■ Task statement: Using the line that contains "Lắng nghe và" as the start, restate each line word for word through the final line of the material below, and return only those.

"""

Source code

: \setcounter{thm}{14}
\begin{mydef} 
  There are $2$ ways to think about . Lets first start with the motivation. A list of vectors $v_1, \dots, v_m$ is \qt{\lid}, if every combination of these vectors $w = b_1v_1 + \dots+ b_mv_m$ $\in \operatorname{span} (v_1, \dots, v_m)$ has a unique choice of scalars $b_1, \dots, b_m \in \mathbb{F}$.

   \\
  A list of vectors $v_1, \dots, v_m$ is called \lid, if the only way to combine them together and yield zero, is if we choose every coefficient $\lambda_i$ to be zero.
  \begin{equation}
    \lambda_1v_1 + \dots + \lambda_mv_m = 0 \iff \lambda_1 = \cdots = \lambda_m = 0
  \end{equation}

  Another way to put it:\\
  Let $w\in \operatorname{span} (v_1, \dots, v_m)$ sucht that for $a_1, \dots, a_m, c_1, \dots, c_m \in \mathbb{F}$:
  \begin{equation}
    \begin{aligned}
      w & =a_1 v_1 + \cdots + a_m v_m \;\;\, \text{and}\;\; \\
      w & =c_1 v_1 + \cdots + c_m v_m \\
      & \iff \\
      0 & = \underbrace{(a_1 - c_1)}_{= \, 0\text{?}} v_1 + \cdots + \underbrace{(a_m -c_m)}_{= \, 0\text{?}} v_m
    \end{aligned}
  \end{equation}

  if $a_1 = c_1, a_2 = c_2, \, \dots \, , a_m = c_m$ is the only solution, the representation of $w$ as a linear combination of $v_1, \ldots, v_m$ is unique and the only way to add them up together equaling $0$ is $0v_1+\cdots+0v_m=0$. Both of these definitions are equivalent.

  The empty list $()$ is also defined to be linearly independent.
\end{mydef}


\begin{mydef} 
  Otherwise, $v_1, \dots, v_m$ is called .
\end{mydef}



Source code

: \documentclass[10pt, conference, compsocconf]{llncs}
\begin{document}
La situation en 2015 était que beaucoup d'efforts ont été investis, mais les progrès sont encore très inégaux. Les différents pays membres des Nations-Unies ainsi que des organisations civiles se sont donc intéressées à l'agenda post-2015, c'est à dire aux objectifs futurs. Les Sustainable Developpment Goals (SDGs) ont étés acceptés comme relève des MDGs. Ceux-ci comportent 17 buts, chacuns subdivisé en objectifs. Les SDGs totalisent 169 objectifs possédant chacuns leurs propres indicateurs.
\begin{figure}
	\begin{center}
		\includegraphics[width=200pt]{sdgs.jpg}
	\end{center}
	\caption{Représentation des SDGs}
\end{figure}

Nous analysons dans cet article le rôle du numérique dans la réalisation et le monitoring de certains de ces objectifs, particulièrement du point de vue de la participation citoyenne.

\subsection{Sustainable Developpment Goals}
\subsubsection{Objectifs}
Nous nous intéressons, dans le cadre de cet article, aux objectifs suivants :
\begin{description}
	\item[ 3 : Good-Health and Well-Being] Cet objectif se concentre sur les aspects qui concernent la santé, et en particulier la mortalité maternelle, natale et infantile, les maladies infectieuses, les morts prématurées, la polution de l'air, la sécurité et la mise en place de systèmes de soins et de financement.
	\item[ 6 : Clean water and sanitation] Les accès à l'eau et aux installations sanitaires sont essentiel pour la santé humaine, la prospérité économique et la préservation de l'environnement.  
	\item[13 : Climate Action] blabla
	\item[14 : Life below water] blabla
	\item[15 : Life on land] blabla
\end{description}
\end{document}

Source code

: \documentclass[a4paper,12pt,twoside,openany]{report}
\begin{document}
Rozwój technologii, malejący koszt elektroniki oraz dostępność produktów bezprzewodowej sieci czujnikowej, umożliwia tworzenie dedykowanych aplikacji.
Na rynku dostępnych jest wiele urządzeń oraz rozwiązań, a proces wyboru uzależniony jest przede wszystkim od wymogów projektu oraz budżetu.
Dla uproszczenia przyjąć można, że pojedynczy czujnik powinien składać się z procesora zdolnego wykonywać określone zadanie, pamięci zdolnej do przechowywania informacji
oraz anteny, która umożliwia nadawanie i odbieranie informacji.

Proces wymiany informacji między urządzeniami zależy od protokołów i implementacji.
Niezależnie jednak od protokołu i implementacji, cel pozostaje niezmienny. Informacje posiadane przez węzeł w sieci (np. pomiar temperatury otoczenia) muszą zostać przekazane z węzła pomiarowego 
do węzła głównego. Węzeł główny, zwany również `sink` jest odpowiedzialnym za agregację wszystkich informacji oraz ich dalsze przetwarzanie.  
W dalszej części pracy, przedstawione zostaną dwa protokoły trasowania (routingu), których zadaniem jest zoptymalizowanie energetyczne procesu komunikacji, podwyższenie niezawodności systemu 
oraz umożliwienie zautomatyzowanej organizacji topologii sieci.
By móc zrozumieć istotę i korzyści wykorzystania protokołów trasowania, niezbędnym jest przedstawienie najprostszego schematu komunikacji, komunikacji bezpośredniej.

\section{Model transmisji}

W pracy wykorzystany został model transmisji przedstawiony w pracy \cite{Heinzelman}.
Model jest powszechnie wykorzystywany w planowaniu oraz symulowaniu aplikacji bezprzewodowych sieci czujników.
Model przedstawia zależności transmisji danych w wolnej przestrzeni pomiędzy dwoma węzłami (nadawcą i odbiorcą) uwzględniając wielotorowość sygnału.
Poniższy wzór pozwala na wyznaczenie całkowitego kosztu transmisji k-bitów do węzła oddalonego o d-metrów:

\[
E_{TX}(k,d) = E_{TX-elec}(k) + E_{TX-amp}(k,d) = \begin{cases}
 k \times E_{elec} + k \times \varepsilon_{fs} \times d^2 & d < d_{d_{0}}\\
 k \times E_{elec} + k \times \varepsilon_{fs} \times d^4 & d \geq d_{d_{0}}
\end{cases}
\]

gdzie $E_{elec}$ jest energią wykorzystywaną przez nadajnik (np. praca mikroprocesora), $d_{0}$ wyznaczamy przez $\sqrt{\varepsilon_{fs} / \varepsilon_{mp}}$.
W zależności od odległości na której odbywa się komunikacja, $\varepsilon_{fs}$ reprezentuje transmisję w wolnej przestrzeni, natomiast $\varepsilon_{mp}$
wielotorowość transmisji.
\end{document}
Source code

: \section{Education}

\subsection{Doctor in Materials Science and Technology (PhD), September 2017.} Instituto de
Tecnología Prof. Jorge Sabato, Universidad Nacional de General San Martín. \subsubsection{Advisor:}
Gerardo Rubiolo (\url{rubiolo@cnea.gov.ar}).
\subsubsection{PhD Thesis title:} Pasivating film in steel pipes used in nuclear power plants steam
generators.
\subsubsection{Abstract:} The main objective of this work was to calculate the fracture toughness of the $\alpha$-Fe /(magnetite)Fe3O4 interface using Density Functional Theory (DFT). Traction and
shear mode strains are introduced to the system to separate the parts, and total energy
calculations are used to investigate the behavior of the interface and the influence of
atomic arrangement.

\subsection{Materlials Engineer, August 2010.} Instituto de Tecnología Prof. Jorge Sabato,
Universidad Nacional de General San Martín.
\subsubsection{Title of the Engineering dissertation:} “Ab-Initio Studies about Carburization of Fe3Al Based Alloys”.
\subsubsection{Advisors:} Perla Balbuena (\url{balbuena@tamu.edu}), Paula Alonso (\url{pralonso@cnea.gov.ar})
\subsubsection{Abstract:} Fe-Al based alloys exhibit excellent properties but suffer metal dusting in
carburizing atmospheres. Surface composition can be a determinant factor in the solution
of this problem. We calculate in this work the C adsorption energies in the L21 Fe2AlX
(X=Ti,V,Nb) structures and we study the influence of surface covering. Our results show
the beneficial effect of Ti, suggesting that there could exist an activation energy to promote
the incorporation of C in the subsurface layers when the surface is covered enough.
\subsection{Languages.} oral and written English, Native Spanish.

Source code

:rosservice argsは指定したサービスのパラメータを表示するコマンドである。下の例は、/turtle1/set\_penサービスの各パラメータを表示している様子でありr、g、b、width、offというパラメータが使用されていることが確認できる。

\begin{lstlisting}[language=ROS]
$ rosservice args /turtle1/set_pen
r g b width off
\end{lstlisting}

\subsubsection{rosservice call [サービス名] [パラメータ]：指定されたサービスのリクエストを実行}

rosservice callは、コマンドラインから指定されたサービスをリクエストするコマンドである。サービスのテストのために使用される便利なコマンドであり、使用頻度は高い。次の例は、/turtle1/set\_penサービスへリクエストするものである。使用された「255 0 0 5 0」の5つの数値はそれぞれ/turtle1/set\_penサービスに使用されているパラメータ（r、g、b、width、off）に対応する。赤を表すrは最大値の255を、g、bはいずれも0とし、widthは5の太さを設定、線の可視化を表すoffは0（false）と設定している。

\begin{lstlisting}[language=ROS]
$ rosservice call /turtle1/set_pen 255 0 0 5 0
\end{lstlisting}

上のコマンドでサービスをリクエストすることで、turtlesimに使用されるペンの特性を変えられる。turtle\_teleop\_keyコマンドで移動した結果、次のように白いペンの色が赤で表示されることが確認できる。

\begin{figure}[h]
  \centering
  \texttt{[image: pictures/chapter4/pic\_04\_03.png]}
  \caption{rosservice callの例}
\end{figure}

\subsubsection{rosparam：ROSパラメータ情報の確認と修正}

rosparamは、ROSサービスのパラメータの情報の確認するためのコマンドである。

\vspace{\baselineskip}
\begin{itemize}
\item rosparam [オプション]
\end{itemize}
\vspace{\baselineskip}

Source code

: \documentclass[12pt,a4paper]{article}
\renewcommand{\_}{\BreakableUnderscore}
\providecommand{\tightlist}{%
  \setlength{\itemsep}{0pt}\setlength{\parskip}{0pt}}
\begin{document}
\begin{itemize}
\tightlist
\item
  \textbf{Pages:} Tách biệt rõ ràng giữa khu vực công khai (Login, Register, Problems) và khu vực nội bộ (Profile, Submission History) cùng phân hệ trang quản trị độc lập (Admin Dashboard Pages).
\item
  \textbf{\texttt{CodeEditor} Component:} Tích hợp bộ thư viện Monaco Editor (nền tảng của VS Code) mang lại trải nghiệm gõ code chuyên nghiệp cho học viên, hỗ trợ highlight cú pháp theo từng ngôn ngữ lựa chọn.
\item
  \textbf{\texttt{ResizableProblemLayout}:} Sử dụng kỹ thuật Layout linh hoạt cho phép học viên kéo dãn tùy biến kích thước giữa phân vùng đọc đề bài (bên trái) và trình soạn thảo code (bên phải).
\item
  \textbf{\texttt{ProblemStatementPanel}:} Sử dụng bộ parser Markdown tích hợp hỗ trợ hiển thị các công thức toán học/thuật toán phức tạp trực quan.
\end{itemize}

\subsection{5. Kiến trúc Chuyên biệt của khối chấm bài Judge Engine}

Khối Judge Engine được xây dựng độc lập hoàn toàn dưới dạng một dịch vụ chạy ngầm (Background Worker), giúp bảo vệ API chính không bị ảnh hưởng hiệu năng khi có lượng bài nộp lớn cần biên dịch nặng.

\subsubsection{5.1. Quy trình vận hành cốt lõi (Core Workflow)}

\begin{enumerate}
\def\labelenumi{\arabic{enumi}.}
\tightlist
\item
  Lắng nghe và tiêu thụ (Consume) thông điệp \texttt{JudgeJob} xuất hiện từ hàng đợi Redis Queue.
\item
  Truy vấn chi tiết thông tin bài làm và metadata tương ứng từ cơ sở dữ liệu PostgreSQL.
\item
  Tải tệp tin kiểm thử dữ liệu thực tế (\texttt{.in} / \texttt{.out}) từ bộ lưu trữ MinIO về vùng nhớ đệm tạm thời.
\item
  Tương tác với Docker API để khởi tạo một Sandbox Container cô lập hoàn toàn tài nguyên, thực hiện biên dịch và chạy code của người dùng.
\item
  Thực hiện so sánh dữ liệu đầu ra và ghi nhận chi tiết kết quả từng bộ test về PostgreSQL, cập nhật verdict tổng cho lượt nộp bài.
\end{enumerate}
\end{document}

"""

■ Your solution:
  Lắng nghe và tiêu thụ (Consume) thông điệp \texttt{JudgeJob} xuất hiện từ hàng đợi Redis Queue.
\item
  Truy vấn chi tiết thông tin bài làm và metadata tương ứng từ cơ sở dữ liệu PostgreSQL.
\item
  Tải tệp tin kiểm thử dữ liệu thực tế (\texttt{.in} / \texttt{.out}) từ bộ lưu trữ MinIO về vùng nhớ đệm tạm thời.
\item
  Tương tác với Docker API để khởi tạo một Sandbox Container cô lập hoàn toàn tài nguyên, thực hiện biên dịch và chạy code của người dùng.
\item
  Thực hiện so sánh dữ liệu đầu ra và ghi nhận chi tiết kết quả từng bộ test về PostgreSQL, cập nhật verdict tổng cho lượt nộp bài.
\end{enumerate}
\end{document}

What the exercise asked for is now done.